Art. 3º Esta Resolução entra em vigor em 3 de julho de 2023.
CAIO MARIO ALVARES
Presidente do Conselho
ANEXO
REGIMENTO INTERNO DO CONSELHO DELIBERATIVO
DO FUNDO DE AMPARO AO TRABALHADOR
CAPÍTULO I
DO CONSELHO DELIBERATIVO
Seção I
Da Composição
Art. 1º O Conselho Deliberativo do Fundo de Amparo ao Trabalhador - Codefat,
instituído pela Lei nº 7.998, de 11 de janeiro de 1990, será composto pelos seguintes
membros:
I - seis representantes do Governo federal, dos quais:
a) um do Ministério do Trabalho e Emprego;
b) um da Casa Civil da Presidência da República;
c) um do Ministério do Desenvolvimento Agrário e Agricultura Familiar;
d) um do Ministério do Desenvolvimento, Indústria, Comércio e Serviços;
e) um do Ministério da Fazenda; e
f) um do Banco Nacional de Desenvolvimento Econômico e Social;
II - seis representantes dos trabalhadores, indicados, respectivamente, pelas
seguintes entidades:
a) Central Única dos Trabalhadores;
b) Força Sindical;
c) União Geral dos Trabalhadores;
d) Nova Central Sindical dos Trabalhadores;
e) Central dos Trabalhadores e Trabalhadoras do Brasil; e
f) Central dos Sindicatos Brasileiros;
III - seis representantes dos empregadores, indicados, respectivamente, pelas
seguintes entidades:
a) Confederação Nacional da Indústria;
b) Confederação Nacional do Sistema Financeiro;
c) Confederação Nacional do Comércio de Bens, Serviços e Turismo;
d) Confederação da Agricultura e Pecuária do Brasil;
e) Confederação Nacional do Turismo; e
f) Confederação Nacional do Transporte.
§ 1º Cada membro do Codefat terá um suplente, que o substituirá em suas
ausências e seus impedimentos.
§ 2º Os membros do Codefat de que trata o inciso I do caput do artigo e os
respectivos suplentes serão indicados pelos titulares dos órgãos que representam.

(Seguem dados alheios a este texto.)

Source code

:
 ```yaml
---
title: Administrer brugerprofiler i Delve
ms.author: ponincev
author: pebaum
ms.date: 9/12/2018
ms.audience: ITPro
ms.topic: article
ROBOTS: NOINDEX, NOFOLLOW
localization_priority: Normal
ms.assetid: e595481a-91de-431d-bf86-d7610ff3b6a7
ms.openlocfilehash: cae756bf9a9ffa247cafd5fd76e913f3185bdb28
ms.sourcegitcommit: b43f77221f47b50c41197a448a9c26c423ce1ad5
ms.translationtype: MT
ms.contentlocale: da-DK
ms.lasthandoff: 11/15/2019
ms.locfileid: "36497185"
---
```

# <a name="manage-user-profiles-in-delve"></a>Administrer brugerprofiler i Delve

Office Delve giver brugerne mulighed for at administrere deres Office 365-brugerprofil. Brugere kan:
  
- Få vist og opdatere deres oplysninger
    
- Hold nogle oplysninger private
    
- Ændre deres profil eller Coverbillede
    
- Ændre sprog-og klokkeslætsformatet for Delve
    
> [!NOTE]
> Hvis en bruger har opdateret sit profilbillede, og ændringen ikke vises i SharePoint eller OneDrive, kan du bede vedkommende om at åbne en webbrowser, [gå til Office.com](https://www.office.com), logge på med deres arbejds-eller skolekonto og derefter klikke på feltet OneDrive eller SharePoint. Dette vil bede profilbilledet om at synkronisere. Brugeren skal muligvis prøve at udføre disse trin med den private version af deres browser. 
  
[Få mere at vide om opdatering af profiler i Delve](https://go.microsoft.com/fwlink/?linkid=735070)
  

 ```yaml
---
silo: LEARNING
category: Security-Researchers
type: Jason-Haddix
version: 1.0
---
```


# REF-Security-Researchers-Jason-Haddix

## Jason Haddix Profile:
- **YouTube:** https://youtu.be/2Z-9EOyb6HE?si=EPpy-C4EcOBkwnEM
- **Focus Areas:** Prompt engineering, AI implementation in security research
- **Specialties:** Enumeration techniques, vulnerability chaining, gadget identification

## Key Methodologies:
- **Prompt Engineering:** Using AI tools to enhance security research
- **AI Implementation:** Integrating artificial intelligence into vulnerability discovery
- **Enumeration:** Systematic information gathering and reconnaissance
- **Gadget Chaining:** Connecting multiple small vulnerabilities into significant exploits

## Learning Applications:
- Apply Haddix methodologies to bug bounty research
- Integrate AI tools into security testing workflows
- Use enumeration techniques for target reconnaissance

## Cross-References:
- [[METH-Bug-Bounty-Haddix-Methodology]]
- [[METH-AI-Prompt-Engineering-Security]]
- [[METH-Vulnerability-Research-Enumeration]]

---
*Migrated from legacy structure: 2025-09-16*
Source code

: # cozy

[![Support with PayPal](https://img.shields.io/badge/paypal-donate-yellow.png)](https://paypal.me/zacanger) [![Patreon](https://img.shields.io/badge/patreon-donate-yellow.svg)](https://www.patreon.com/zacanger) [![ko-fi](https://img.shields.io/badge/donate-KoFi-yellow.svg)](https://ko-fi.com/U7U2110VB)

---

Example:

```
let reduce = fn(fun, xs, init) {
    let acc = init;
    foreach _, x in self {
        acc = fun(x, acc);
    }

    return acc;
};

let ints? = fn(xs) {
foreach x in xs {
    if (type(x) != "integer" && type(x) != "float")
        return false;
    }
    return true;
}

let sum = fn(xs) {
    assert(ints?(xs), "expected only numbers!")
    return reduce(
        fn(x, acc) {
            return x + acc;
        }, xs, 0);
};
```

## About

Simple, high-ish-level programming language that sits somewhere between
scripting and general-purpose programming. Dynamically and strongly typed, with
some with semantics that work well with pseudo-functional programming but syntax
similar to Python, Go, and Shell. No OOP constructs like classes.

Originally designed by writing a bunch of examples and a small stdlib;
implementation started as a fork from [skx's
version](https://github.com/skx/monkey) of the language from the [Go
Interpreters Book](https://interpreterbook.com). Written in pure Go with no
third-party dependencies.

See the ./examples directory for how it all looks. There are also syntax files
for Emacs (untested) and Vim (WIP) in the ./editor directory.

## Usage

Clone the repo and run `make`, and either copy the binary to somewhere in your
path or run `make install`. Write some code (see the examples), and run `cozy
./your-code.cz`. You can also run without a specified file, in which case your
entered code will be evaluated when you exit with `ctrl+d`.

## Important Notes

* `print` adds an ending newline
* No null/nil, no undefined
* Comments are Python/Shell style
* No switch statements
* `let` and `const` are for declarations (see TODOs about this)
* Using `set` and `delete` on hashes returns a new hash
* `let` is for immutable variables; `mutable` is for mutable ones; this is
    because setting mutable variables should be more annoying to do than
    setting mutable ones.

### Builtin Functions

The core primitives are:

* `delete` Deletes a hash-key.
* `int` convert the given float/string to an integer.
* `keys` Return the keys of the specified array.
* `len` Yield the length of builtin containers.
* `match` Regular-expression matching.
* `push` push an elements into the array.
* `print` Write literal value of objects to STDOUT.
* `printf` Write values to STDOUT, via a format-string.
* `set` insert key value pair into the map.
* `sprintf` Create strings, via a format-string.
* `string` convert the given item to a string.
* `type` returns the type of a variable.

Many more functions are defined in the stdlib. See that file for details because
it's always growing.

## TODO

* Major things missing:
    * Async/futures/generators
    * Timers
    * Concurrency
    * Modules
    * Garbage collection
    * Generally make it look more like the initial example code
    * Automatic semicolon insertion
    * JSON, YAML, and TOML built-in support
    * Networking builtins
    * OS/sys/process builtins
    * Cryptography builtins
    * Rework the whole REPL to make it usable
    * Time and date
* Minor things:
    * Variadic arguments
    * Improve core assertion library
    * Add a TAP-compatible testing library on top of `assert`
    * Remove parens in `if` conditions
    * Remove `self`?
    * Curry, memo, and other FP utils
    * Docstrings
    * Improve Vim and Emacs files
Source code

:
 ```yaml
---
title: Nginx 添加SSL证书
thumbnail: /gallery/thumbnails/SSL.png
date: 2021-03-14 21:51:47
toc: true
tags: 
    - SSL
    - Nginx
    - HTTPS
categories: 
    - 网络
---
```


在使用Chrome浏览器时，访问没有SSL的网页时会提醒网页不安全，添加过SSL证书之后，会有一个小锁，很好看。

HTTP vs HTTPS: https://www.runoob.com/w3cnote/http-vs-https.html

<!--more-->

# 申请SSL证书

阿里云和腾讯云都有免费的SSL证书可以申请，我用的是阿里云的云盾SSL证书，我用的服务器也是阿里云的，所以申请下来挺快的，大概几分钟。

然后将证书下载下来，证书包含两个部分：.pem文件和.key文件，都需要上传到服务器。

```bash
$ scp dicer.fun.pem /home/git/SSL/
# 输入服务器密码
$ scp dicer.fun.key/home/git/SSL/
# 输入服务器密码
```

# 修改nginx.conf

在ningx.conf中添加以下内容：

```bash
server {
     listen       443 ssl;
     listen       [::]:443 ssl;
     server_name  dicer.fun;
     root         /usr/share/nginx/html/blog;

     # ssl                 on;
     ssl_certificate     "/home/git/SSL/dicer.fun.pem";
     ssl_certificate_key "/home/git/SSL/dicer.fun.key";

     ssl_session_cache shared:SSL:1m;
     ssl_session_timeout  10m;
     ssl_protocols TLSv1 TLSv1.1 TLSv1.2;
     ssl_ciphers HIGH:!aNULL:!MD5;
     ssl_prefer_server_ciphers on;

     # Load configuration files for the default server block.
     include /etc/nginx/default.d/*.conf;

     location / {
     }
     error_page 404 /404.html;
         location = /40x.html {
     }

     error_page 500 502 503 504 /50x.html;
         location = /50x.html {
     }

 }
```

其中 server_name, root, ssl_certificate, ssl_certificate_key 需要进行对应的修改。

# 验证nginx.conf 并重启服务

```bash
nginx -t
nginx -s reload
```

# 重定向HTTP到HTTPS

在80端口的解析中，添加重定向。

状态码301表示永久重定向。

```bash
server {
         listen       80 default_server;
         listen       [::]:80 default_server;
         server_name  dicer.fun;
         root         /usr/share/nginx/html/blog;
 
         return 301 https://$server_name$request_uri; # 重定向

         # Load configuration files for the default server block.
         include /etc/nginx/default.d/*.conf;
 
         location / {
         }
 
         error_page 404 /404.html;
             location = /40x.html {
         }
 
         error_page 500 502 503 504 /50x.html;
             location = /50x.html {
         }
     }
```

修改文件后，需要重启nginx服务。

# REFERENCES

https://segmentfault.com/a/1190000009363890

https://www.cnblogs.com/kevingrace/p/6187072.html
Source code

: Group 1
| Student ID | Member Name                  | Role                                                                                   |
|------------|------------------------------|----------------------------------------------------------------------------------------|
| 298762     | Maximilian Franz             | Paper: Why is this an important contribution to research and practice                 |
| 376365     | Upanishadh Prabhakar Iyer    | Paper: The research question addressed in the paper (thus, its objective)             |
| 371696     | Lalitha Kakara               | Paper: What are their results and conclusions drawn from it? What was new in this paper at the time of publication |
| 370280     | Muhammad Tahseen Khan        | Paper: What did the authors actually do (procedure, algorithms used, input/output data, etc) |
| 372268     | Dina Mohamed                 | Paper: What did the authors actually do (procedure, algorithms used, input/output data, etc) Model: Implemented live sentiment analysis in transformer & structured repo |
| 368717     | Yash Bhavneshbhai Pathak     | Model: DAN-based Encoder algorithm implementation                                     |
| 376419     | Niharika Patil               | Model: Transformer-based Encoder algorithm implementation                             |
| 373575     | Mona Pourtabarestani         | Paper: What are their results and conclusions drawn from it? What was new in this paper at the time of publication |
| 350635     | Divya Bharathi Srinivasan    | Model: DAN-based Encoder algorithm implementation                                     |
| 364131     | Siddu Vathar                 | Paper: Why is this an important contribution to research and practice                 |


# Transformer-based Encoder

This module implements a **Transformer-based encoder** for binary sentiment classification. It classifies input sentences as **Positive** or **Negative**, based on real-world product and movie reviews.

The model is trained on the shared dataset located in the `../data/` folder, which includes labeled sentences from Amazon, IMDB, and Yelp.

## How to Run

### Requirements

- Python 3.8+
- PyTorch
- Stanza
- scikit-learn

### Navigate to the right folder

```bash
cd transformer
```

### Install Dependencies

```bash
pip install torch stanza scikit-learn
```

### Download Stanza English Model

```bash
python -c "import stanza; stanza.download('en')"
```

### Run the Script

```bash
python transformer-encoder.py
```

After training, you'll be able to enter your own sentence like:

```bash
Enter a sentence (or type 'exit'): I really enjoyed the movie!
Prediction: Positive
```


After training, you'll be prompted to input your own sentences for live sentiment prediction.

§ 3º Os membros do Codefat de que tratam os incisos II e III do caput do
artigo e os respectivos suplentes serão indicados pelas respectivas centrais sindicais e
confederações nacionais, para mandato de quatro anos, admitida a recondução.
Art. 2º A presidência e a vice-presidência do Codefat, eleitas a cada dois anos
por maioria absoluta dos seus membros, serão alternadas entre os representantes dos
trabalhadores, dos empregadores e do Governo federal.
§ 1º Quando a presidência do Codefat couber à representação do Governo
federal, nos termos do disposto no caput do artigo, será exercida pelo representante do
Ministério do Trabalho e Emprego.
§ 2º
Quando a
presidência do Codefat
couber à
representação dos
trabalhadores ou dos empregadores, a vice-presidência será exercida pelo representante
do Ministério do Trabalho e Emprego.
§ 3º A renovação bienal da presidência e da vice-presidência de que trata o
caput do artigo, ocorrerá a cada início do mês de agosto, devendo a eleição ser
formalizada mediante resolução do Colegiado.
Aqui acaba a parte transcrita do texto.